Required action
Could you transcribe every entry below exactly, leaving out the pictures?
※
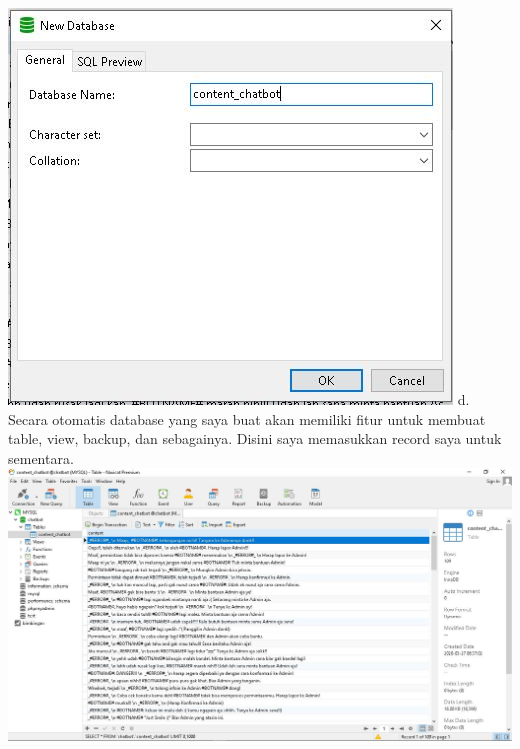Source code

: \documentclass{article}
\newcounter{saveenumi}
\newcommand{\seti}{\setcounter{saveenumi}{\value{enumi}}} %
\begin{document}
\begin{enumerate}
        \includegraphics[scale=0.6]{26.5c.jpg}
        \newline
        d. Secara otomatis database yang  saya buat akan memiliki fitur untuk membuat table, view, backup, dan sebagainya. Disini saya memasukkan record saya untuk sementara.
        \newline
        \includegraphics[scale=0.3]{26.5d.jpg}
        \newline
        \seti %
    \end{enumerate}
\end{document}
※
Task response
Source code

: \documentclass{article}
\newcounter{saveenumi}
\newcommand{\seti}{\setcounter{saveenumi}{\value{enumi}}} %
\begin{document}
\begin{enumerate}
        \includegraphics[scale=0.6]{26.5c.jpg}
        \newline
        d. Secara otomatis database yang  saya buat akan memiliki fitur untuk membuat table, view, backup, dan sebagainya. Disini saya memasukkan record saya untuk sementara.
        \newline
        \includegraphics[scale=0.3]{26.5d.jpg}
        \newline
        \seti %
    \end{enumerate}
\end{document}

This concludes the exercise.